I decided to add Statoil (OSE: STL, NYSE: STO) to our portfolio after following some time the overall decline in the oil-related stocks. A while back I wrote an article about Statoil to Seeking Alpha and the conclusion was that I wasn’t overly excited about the stock, but thought that it is certainly worth to consider Statoil as an oil & gas play.

STO
Chart courtesy of StockCharts.com.

The reason why I finally decided to add Statoil was simply that it was time to grow the portfolio with an additional company from oil and gas sector to complement Chevron (producer), Noble Corporation (drilling rig provider) and Fred Olsen Energy (drilling rig provider). I don’t expect that one can really find bargains in companies of this size. They are all equally fairly priced in the market. It would seem rather stupid to assume anything else. Even more stupid would be to expect that I would be the one spotting a true bargain. Therefore, the main drivers behind the decision were the fact that the company was high in my short list for this sector and the fact Statoil is a Norwegian company. Not quite local (i.e. Finnish), but close.

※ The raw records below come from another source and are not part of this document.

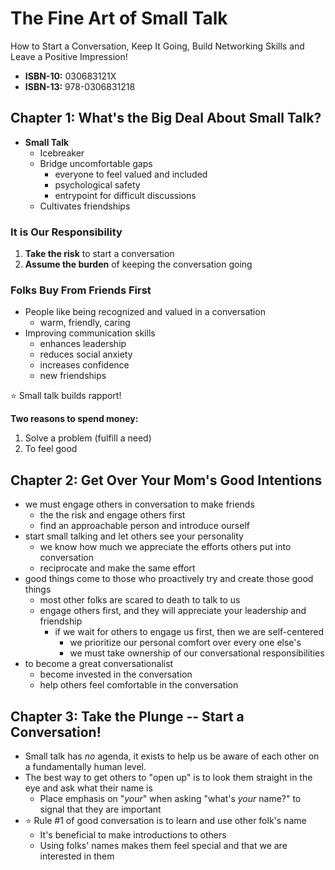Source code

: # The Fine Art of Small Talk

How to Start a Conversation, Keep It Going, Build Networking Skills and Leave a Positive Impression!

* **ISBN-10:** 030683121X
* **ISBN-13:** 978-0306831218

## Chapter 1: What's the Big Deal About Small Talk?

* **Small Talk**
    * Icebreaker
    * Bridge uncomfortable gaps
        * everyone to feel valued and included
        * psychological safety
        * entrypoint for difficult discussions
    * Cultivates friendships

### It is Our Responsibility

1. **Take the risk** to start a conversation
1. **Assume the burden** of keeping the conversation going

### Folks Buy From Friends First

* People like being recognized and valued in a conversation
    * warm, friendly, caring
* Improving communication skills
    * enhances leadership
    * reduces social anxiety
    * increases confidence
    * new friendships

⭐️ Small talk builds rapport!

**Two reasons to spend money:**

1. Solve a problem (fulfill a need)
1. To feel good

## Chapter 2: Get Over Your Mom's Good Intentions

* we must engage others in conversation to make friends
    * the the risk and engage others first
    * find an approachable person and introduce ourself
* start small talking and let others see your personality
    * we know how much we appreciate the efforts others put into conversation
    * reciprocate and make the same effort
* good things come to those who proactively try and create those good things
    * most other folks are scared to death to talk to us
    * engage others first, and they will appreciate your leadership and friendship
        * if we wait for others to engage us first, then we are self-centered
            * we prioritize our personal comfort over every one else's
            * we must take ownership of our conversational responsibilities
* to become a great conversationalist
    * become invested in the conversation
    * help others feel comfortable in the conversation

## Chapter 3: Take the Plunge -- Start a Conversation!

* Small talk has *no* agenda, it exists to help us be aware of each other on a fundamentally human level.
* The best way to get others to "open up" is to look them straight in the eye and ask what their name is
    * Place emphasis on "*your*" when asking "what's *your* name?" to signal that they are important
* ⭐️ Rule #1 of good conversation is to learn and use other folk's name
    * It's beneficial to make introductions to others
    * Using folks' names makes them feel special and that we are interested in them
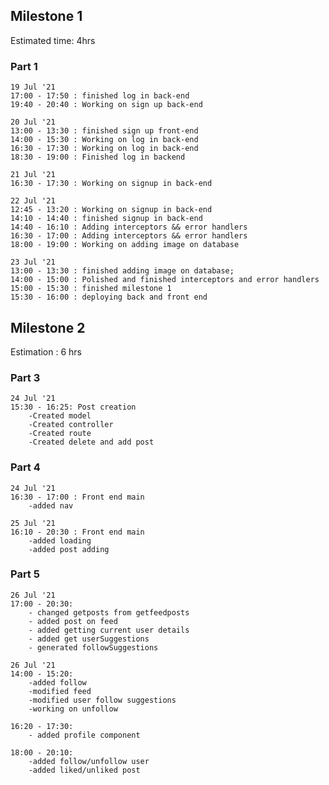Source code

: ## Milestone 1

Estimated time: 4hrs

### Part 1

    19 Jul '21
    17:00 - 17:50 : finished log in back-end
    19:40 - 20:40 : Working on sign up back-end

    20 Jul '21
    13:00 - 13:30 : finished sign up front-end
    14:00 - 15:30 : Working on log in back-end
    16:30 - 17:30 : Working on log in back-end
    18:30 - 19:00 : Finished log in backend

    21 Jul '21
    16:30 - 17:30 : Working on signup in back-end

    22 Jul '21
    12:45 - 13:20 : Working on signup in back-end
    14:10 - 14:40 : finished signup in back-end
    14:40 - 16:10 : Adding interceptors && error handlers
    16:30 - 17:00 : Adding interceptors && error handlers
    18:00 - 19:00 : Working on adding image on database

    23 Jul '21
    13:00 - 13:30 : finished adding image on database;
    14:00 - 15:00 : Polished and finished interceptors and error handlers
    15:00 - 15:30 : finished milestone 1
    15:30 - 16:00 : deploying back and front end

## Milestone 2

Estimation : 6 hrs

### Part 3

    24 Jul '21
    15:30 - 16:25: Post creation
        -Created model
        -Created controller
        -Created route
        -Created delete and add post

### Part 4

    24 Jul '21
    16:30 - 17:00 : Front end main
        -added nav

    25 Jul '21
    16:10 - 20:30 : Front end main
        -added loading
        -added post adding

### Part 5

    26 Jul '21
    17:00 - 20:30:
        - changed getposts from getfeedposts
        - added post on feed
        - added getting current user details
        - added get userSuggestions
        - generated followSuggestions

    26 Jul '21
    14:00 - 15:20:
        -added follow
        -modified feed
        -modified user follow suggestions
        -working on unfollow

    16:20 - 17:30:
        - added profile component

    18:00 - 20:10:
        -added follow/unfollow user
        -added liked/unliked post
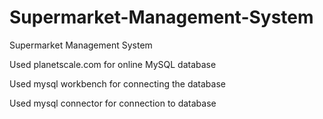 # Supermarket-Management-System
Supermarket Management System

Used planetscale.com for online MySQL database

Used mysql workbench for connecting the database

Used mysql connector for connection to database
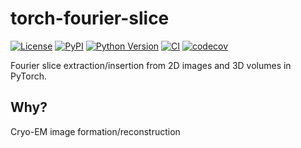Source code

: # torch-fourier-slice

[![License](https://img.shields.io/pypi/l/torch-fourier-slice.svg?color=green)](https://github.com/alisterburt/torch-fourier-slice/raw/main/LICENSE)
[![PyPI](https://img.shields.io/pypi/v/torch-fourier-slice.svg?color=green)](https://pypi.org/project/torch-fourier-slice)
[![Python Version](https://img.shields.io/pypi/pyversions/torch-fourier-slice.svg?color=green)](https://python.org)
[![CI](https://github.com/alisterburt/torch-fourier-slice/actions/workflows/ci.yml/badge.svg)](https://github.com/alisterburt/torch-fourier-slice/actions/workflows/ci.yml)
[![codecov](https://codecov.io/gh/alisterburt/torch-fourier-slice/branch/main/graph/badge.svg)](https://codecov.io/gh/alisterburt/torch-fourier-slice)

Fourier slice extraction/insertion from 2D images and 3D volumes in PyTorch.

## Why?

Cryo-EM image formation/reconstruction

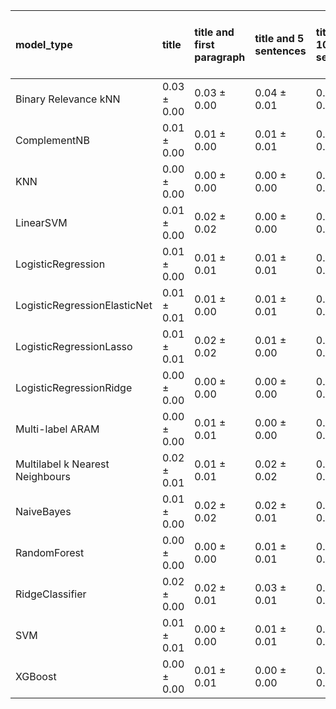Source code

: | model_type                      | title           | title and first paragraph   | title and 5 sentences   | title and 10 sentences   | title and first sentence each paragraph   | raw text            |
|:--------------------------------|:----------------|:----------------------------|:------------------------|:-------------------------|:------------------------------------------|:--------------------|
| Binary Relevance kNN            | 0.03 $\pm$ 0.00 | 0.03 $\pm$ 0.00             | 0.04 $\pm$ 0.01         | 0.05 $\pm$ 0.02          | 0.02 $\pm$ 0.01                           | 0.04 $\pm$ 0.01     |
| ComplementNB                    | 0.01 $\pm$ 0.00 | 0.01 $\pm$ 0.00             | 0.01 $\pm$ 0.01         | 0.03 $\pm$ 0.00          | 0.03 $\pm$ 0.02                           | 0.05 $\pm$ 0.00     |
| KNN                             | 0.00 $\pm$ 0.00 | 0.00 $\pm$ 0.00             | 0.00 $\pm$ 0.00         | 0.00 $\pm$ 0.00          | 0.00 $\pm$ 0.00                           | 0.00 $\pm$ 0.00     |
| LinearSVM                       | 0.01 $\pm$ 0.00 | 0.02 $\pm$ 0.02             | 0.00 $\pm$ 0.00         | 0.02 $\pm$ 0.01          | 0.00 $\pm$ 0.00                           | 0.02 $\pm$ 0.00     |
| LogisticRegression              | 0.01 $\pm$ 0.00 | 0.01 $\pm$ 0.01             | 0.01 $\pm$ 0.01         | 0.03 $\pm$ 0.00          | 0.01 $\pm$ 0.00                           | 0.03 $\pm$ 0.01     |
| LogisticRegressionElasticNet    | 0.01 $\pm$ 0.01 | 0.01 $\pm$ 0.00             | 0.01 $\pm$ 0.01         | 0.02 $\pm$ 0.01          | 0.01 $\pm$ 0.01                           | 0.00 $\pm$ 0.00     |
| LogisticRegressionLasso         | 0.01 $\pm$ 0.01 | 0.02 $\pm$ 0.02             | 0.01 $\pm$ 0.00         | 0.01 $\pm$ 0.00          | 0.01 $\pm$ 0.01                           | 0.00 $\pm$ 0.00     |
| LogisticRegressionRidge         | 0.00 $\pm$ 0.00 | 0.00 $\pm$ 0.00             | 0.00 $\pm$ 0.00         | 0.01 $\pm$ 0.01          | 0.01 $\pm$ 0.00                           | 0.02 $\pm$ 0.02     |
| Multi-label ARAM                | 0.00 $\pm$ 0.00 | 0.01 $\pm$ 0.01             | 0.00 $\pm$ 0.00         | 0.00 $\pm$ 0.00          | 0.00 $\pm$ 0.00                           | 0.00 $\pm$ 0.00     |
| Multilabel k Nearest Neighbours | 0.02 $\pm$ 0.01 | 0.01 $\pm$ 0.01             | 0.02 $\pm$ 0.02         | 0.03 $\pm$ 0.01          | 0.06 $\pm$ 0.03                           | 0.04 $\pm$ 0.02     |
| NaiveBayes                      | 0.01 $\pm$ 0.00 | 0.02 $\pm$ 0.02             | 0.02 $\pm$ 0.01         | 0.02 $\pm$ 0.01          | 0.03 $\pm$ 0.02                           | 0.04 $\pm$ 0.01     |
| RandomForest                    | 0.00 $\pm$ 0.00 | 0.00 $\pm$ 0.00             | 0.01 $\pm$ 0.01         | 0.03 $\pm$ 0.01          | 0.01 $\pm$ 0.00                           | 0.03 $\pm$ 0.02     |
| RidgeClassifier                 | 0.02 $\pm$ 0.00 | 0.02 $\pm$ 0.01             | 0.03 $\pm$ 0.01         | 0.04 $\pm$ 0.01          | 0.02 $\pm$ 0.01                           | **0.07 $\pm$ 0.01** |
| SVM                             | 0.01 $\pm$ 0.01 | 0.00 $\pm$ 0.00             | 0.01 $\pm$ 0.01         | 0.01 $\pm$ 0.00          | 0.00 $\pm$ 0.00                           | 0.03 $\pm$ 0.01     |
| XGBoost                         | 0.00 $\pm$ 0.00 | 0.01 $\pm$ 0.01             | 0.00 $\pm$ 0.00         | 0.00 $\pm$ 0.00          | 0.00 $\pm$ 0.00                           | 0.03 $\pm$ 0.02     |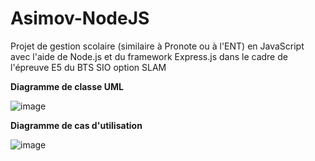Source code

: # Asimov-NodeJS

Projet de gestion scolaire (similaire à Pronote ou à l'ENT) en JavaScript avec l'aide de Node.js et du framework Express.js dans le cadre de l'épreuve E5 du BTS SIO option SLAM

**Diagramme de classe UML**

![image](https://user-images.githubusercontent.com/102042317/226562365-38e48298-ecde-4e5b-a8b3-35fe0ce6c98f.png)

**Diagramme de cas d'utilisation**

![image](https://user-images.githubusercontent.com/102042317/226182031-f0cf5cf4-1509-4b82-91c3-29d2e0b839d9.png)


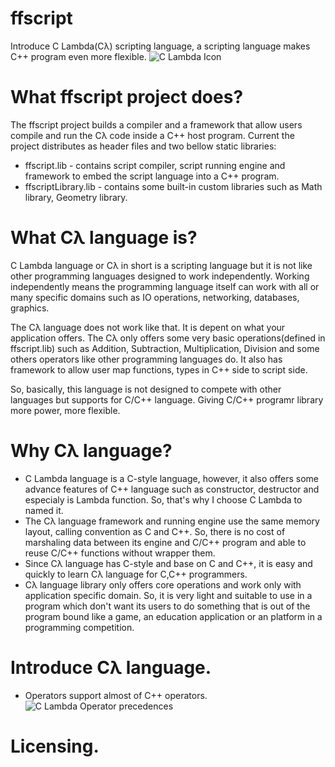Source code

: # ffscript
Introduce C Lambda(Cλ) scripting language, a scripting language makes C++ program even more flexible.
![C Lambda Icon](https://github.com/VincentPT/ffscript/blob/master/doc/images/C%20Lambda.png?raw=true)

# What ffscript project does?
The ffscript project builds a compiler and a framework that allow users compile and run the Cλ code inside a C++ host program.
Current the project distributes as header files and two bellow static libraries:
* ffscript.lib - contains script compiler, script running engine and framework to embed the script language into a C++ program.
* ffscriptLibrary.lib - contains some built-in custom libraries such as Math library, Geometry library.

# What Cλ language is?
C Lambda language or Cλ in short is a scripting language but it is not like other programming languages designed to work independently. Working independently means the programming language itself can work with all or many specific domains such as IO operations, networking, databases, graphics.

The Cλ language does not work like that. It is depent on what your application offers. The Cλ only offers some very basic operations(defined in ffscript.lib) such as Addition, Subtraction, Multiplication, Division and some others operators like other programming languages do. It also has framework to allow user map functions, types in C++ side to script side.

So, basically, this language is not designed to compete with other languages but supports for C/C++ language. Giving C/C++ programr library  more power, more flexible.

# Why Cλ language?
* C Lambda language is a C-style language, however, it also offers some advance features of C++ language such as constructor, destructor and especialy is Lambda function. So, that's why I choose C Lambda to named it.
* The Cλ language framework and running engine use the same memory layout, calling convention as C and C++. So, there is no cost of marshaling data between its engine and C/C++ program and able to reuse C/C++ functions without wrapper them.
* Since Cλ language has C-style and base on C and C++, it is easy and quickly to learn Cλ language for C,C++ programmers.
* Cλ language library only offers core operations and work only with application specific domain. So, it is very light and suitable to use in a program which don't want its users to do something that is out of the program bound like a game, an education application or an platform in a programming competition.

# Introduce Cλ language.
* Operators
  support almost of C++ operators.
  ![C Lambda Operator precedences](https://github.com/VincentPT/ffscript/blob/master/doc/images/OperatorPrecedences.png?raw=true)

# Licensing.
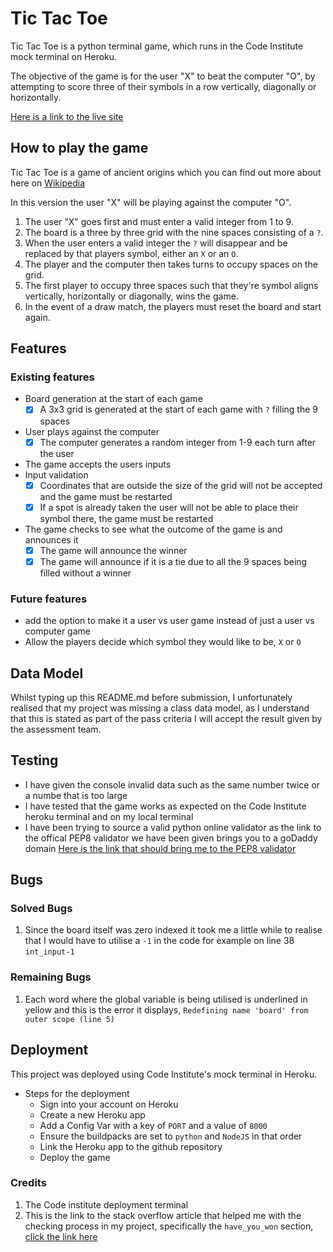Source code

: # Tic Tac Toe

Tic Tac Toe is a python terminal game, which runs in the Code Institute mock terminal on Heroku.

The objective of the game is for the user "X" to beat the computer "O", by attempting to score three of 
their symbols in a row vertically, diagonally or horizontally.

[Here is a link to the live site]()


## How to play the game

Tic Tac Toe is a game of ancient origins which you can find out more about here on [Wikipedia](https://en.wikipedia.org/wiki/Tic-tac-toe)

In this version the user "X" will be playing against the computer "O".
1. The user "X" goes first and must enter a valid integer from 1 to 9.
2. The board is a three by three grid with the nine spaces consisting of a `?`.
3. When the user enters a valid integer the `?` will disappear and be replaced by that players symbol,
either an `X` or an `O`.
4. The player and the computer then takes turns to occupy spaces on the grid.
5. The first player to occupy three spaces such that they're symbol aligns vertically, horizontally or diagonally, wins the game.
6. In the event of a draw match, the players must reset the board and start again.

## Features

### Existing features

 * Board generation at the start of each game
     - [x] A 3x3 grid is generated at the start of each game with `?` filling the 9 spaces
 * User plays against the computer
     - [x] The computer generates a random integer from 1-9 each turn after the user
 * The game accepts the users inputs
 * Input validation
     - [x] Coordinates that are outside the size of the grid will not be accepted and the game must be restarted
     - [x] If a spot is already taken the user will not be able to place their symbol there, the game must be restarted
 * The game checks to see what the outcome of the game is and announces it
     - [x] The game will announce the winner
     - [x] The game will announce if it is a tie due to all the 9 spaces being filled without a winner
 
### Future features

* add the option to make it a user vs user game instead of just a user vs computer game
* Allow the players decide which symbol they would like to be, `X` or `O`

## Data Model

Whilst typing up this README.md before submission, I unfortunately realised that my project was missing a class data model, as I understand that this is stated as part of the pass criteria I will accept the result given by the assessment team.

## Testing

* I have given the console invalid data such as the same number twice or a numbe that is too large
* I have tested that the game works as expected on the Code Institute heroku terminal and on my local terminal
* I have been trying to source a valid python online validator as the link to the offical PEP8 validator we have been given brings you to a goDaddy domain [Here is the link that should bring me to the PEP8 validator](http://pep8online.com/)

## Bugs

### Solved Bugs

1. Since the board itself was zero indexed it took me a little while to realise that I would have to utilise a `-1` in the code for example on line 38 `int_input-1`

### Remaining Bugs

1. Each word where the global variable is being utilised is underlined in yellow and this is the error it displays, `Redefining name 'board' from outer scope (line 5)`

## Deployment

This project was deployed using Code Institute's mock terminal in Heroku.

* Steps for the deployment
    * Sign into your account on Heroku
    * Create a new Heroku app
    * Add a Config Var with a key of `PORT` and a value of `8000`
    * Ensure the buildpacks are set to `python` and `NodeJS` in that order
    * Link the Heroku app to the github repository
    * Deploy the game

### Credits

1. The Code institute deployment terminal
2. This is the link to the stack overflow article that helped me with the checking process in my project, specifically the `have_you_won` section, [click the link here](https://stackoverflow.com/questions/49160081/the-functions-for-this-python-tic-tac-toe-game-is-not-working)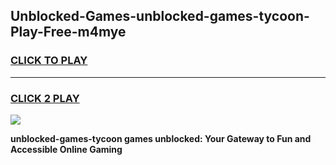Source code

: 
## Unblocked-Games-unblocked-games-tycoon-Play-Free-m4mye
<h3>
<a href="https://premium76.site?title=unblocked-games-tycoon&ref=19M">CLICK TO PLAY</a></h3>
<hr>

<h3>
<a href="https://premium76.site?title=unblocked-games-tycoon&ref=19M">CLICK 2 PLAY</a>
  
</h3>

<a href="https://premium76.site?title=unblocked-games-tycoon&ref=19M"><img src="https://clearcache.store/games.png"></a>


**unblocked-games-tycoon games unblocked: Your Gateway to Fun and Accessible Online Gaming**
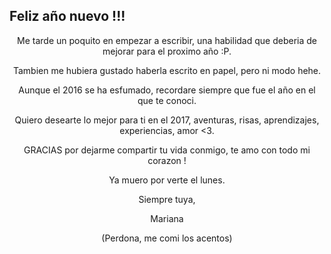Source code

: ## Feliz año nuevo !!!

<center>Me tarde un poquito en empezar a escribir, una habilidad que deberia de mejorar para el proximo año :P.

Tambien me hubiera gustado haberla escrito en papel, pero ni modo hehe.

Aunque el 2016 se ha esfumado, recordare siempre que fue el año en el que te conoci.

Quiero desearte lo mejor para ti en el 2017, aventuras, risas, aprendizajes, experiencias, amor <3. 

GRACIAS por dejarme compartir tu vida conmigo, te amo con todo mi corazon !

Ya muero por verte el lunes.

Siempre tuya,

Mariana



(Perdona, me comi los acentos) </center>
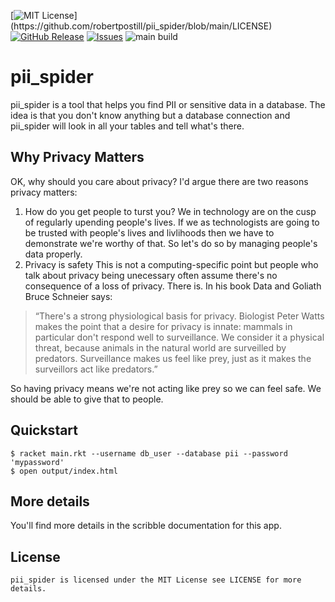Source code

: [![MIT License](https://img.shields.io/apm/l/atomic-design-ui.svg?)](https://github.com/robertpostill/pii_spider/blob/main/LICENSE)
[![GitHub Release](https://img.shields.io/github/release/tterb/PlayMusic.svg?style=flat)]() 
[![Issues](https://img.shields.io/github/issues-raw/tterb/PlayMusic.svg?maxAge=25000)](https://github.com/privay-net/pii_spider/issues) 
![main build](https://github.com/github/docs/actions/workflows/main.yml/badge.svg?branch=main)

# pii_spider
pii_spider is a tool that helps you find PII or sensitive data in a database.  The idea is that you don't know anything but a database connection and pii_spider will look in all your tables and tell what's there.

## Why Privacy Matters
OK, why should you care about privacy?  I'd argue there are two reasons privacy matters:
1. How do you get people to turst you?
We in technology are on the cusp of regularly upending people's lives.  If we as technologists are going to be trusted with people's lives and livlihoods then we have to demonstrate we're worthy of that.  So let's do so by managing people's data properly.
2. Privacy is safety
This is not a computing-specific point but people who talk about privacy being unecessary often assume there's no consequence of a loss of privacy.  There is.  In his book Data and Goliath Bruce Schneier says:
> “There's a strong physiological basis for privacy. Biologist Peter Watts makes the point that a desire for privacy is innate: mammals in particular don't respond well to surveillance. We consider it a physical threat, because animals in the natural world are surveilled by predators. Surveillance makes us feel like prey, just as it makes the surveillors act like predators.”

So having privacy means we're not acting like prey so we can feel safe.  We should be able to give that to people.

## Quickstart

    $ racket main.rkt --username db_user --database pii --password 'mypassword'
    $ open output/index.html

## More details
You'll find more details in the scribble documentation for this app.

## License

    pii_spider is licensed under the MIT License see LICENSE for more details.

Statoil is already taxed quite heavily. Therefore, I do not believe that the tax burden will grow from the current level unlike what can happen to companies elsewhere in the world. Given that the state of Norway has majority of the shares it is unlikely that resources would be nationalized. They pretty much already are (given the combination of government ownership and taxation). Despite of this the company offers dividend yield which is among the best in the industry as well as healthy net income. Also, given that most of the production happens near Norway Statoil seems like a very safe play in this sector.

The company is much smaller than Exxon and other giants in terms of market cap and revenue. Therefore, it is easier to get a meaningful growth rate. The gross margin of the company is among the best in the whole industry so the company can afford to invest. They have technical skills to operate in tough environments and have experience in exploiting ever harder-to-find and harder-to-drill pockets of oil and gas. They are also tapping into unconventional oil deposits (tar sands) in Canada as well as shale gas in USA.

As always, I started with as small position as it is meaningful to have given the size of the overall portfolio and the transaction costs related to buying stocks. As I don’t believe in timing the market, I continue to add to existing positions regularly and especially if there is a good buying opportunity (and if I happen to have cash available at the time ;-).